→ **Records to process**
== Segment start ==

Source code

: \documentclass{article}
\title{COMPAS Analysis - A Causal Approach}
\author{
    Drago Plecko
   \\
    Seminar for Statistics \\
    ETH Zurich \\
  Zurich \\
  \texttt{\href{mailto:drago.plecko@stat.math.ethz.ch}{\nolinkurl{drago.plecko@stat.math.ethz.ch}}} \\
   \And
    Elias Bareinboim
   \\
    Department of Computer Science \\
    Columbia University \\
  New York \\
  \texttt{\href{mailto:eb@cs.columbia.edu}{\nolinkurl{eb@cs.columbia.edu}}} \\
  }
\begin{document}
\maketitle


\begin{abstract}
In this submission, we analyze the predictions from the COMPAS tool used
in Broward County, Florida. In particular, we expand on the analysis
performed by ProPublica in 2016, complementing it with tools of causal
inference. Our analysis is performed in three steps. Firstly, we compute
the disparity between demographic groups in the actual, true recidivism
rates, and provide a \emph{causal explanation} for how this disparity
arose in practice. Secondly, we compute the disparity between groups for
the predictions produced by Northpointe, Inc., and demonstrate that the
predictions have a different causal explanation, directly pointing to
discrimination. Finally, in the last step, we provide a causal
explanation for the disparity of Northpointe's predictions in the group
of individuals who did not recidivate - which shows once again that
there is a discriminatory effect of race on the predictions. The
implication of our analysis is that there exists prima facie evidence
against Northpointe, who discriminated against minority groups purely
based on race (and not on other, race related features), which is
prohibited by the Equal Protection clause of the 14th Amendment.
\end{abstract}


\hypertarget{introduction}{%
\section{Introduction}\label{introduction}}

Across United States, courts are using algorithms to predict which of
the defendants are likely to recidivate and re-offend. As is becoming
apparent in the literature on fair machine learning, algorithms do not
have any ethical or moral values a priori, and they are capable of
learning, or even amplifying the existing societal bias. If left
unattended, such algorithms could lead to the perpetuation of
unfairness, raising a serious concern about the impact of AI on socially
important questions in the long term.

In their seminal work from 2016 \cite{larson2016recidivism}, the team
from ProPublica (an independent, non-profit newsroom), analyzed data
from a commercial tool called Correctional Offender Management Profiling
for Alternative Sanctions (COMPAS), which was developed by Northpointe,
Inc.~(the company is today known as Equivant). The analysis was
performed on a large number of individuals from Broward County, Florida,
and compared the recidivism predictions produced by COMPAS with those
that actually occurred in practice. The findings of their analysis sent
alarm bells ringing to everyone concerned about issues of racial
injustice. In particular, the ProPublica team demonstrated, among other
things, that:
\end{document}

== Segment end ==

→ **What is expected**
Print exactly the lines above, between the one holding "Across United States, courts" and the one holding "have any ethical", inclusive, and nothing besides.

→ **Solved exercise**
Across United States, courts are using algorithms to predict which of
the defendants are likely to recidivate and re-offend. As is becoming
apparent in the literature on fair machine learning, algorithms do not
have any ethical or moral values a priori, and they are capable of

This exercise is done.